═════ Given data ═════
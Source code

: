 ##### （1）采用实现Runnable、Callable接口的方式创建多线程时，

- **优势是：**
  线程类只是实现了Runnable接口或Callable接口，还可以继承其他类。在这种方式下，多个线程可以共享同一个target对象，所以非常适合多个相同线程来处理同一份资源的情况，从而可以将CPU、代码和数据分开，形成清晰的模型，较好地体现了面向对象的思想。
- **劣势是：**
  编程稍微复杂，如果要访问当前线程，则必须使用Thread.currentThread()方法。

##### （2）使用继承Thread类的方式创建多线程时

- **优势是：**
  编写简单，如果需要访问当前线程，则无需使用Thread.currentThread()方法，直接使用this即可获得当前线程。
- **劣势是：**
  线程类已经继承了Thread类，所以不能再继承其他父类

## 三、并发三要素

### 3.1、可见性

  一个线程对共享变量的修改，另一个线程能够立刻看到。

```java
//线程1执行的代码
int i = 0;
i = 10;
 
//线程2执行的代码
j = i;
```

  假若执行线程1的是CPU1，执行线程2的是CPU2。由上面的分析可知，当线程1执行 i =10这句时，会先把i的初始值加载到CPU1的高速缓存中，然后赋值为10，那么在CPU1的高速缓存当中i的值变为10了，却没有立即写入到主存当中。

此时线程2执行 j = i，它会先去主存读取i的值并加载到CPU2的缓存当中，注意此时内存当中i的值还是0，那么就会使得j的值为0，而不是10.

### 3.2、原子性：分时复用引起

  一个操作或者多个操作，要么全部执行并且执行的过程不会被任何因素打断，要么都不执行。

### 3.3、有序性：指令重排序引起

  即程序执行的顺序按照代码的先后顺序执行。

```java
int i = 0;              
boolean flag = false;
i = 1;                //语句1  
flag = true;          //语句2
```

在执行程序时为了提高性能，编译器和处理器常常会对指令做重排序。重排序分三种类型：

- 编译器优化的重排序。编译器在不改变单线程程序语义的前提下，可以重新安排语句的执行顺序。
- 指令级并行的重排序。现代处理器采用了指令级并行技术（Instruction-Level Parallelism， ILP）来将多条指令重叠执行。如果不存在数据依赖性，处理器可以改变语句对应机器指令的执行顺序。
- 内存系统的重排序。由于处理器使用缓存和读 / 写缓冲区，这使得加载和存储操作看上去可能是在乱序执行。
═════
» **Task**:
Would you reproduce all of the data exactly, without a single alteration?

» **Task result**:
Source code

: ##### （1）采用实现Runnable、Callable接口的方式创建多线程时，

- **优势是：**
  线程类只是实现了Runnable接口或Callable接口，还可以继承其他类。在这种方式下，多个线程可以共享同一个target对象，所以非常适合多个相同线程来处理同一份资源的情况，从而可以将CPU、代码和数据分开，形成清晰的模型，较好地体现了面向对象的思想。
- **劣势是：**
  编程稍微复杂，如果要访问当前线程，则必须使用Thread.currentThread()方法。

##### （2）使用继承Thread类的方式创建多线程时

- **优势是：**
  编写简单，如果需要访问当前线程，则无需使用Thread.currentThread()方法，直接使用this即可获得当前线程。
- **劣势是：**
  线程类已经继承了Thread类，所以不能再继承其他父类

## 三、并发三要素

### 3.1、可见性

  一个线程对共享变量的修改，另一个线程能够立刻看到。

```java
//线程1执行的代码
int i = 0;
i = 10;
 
//线程2执行的代码
j = i;
```

  假若执行线程1的是CPU1，执行线程2的是CPU2。由上面的分析可知，当线程1执行 i =10这句时，会先把i的初始值加载到CPU1的高速缓存中，然后赋值为10，那么在CPU1的高速缓存当中i的值变为10了，却没有立即写入到主存当中。

此时线程2执行 j = i，它会先去主存读取i的值并加载到CPU2的缓存当中，注意此时内存当中i的值还是0，那么就会使得j的值为0，而不是10.

### 3.2、原子性：分时复用引起

  一个操作或者多个操作，要么全部执行并且执行的过程不会被任何因素打断，要么都不执行。

### 3.3、有序性：指令重排序引起

  即程序执行的顺序按照代码的先后顺序执行。

```java
int i = 0;              
boolean flag = false;
i = 1;                //语句1  
flag = true;          //语句2
```

在执行程序时为了提高性能，编译器和处理器常常会对指令做重排序。重排序分三种类型：

- 编译器优化的重排序。编译器在不改变单线程程序语义的前提下，可以重新安排语句的执行顺序。
- 指令级并行的重排序。现代处理器采用了指令级并行技术（Instruction-Level Parallelism， ILP）来将多条指令重叠执行。如果不存在数据依赖性，处理器可以改变语句对应机器指令的执行顺序。
- 内存系统的重排序。由于处理器使用缓存和读 / 写缓冲区，这使得加载和存储操作看上去可能是在乱序执行。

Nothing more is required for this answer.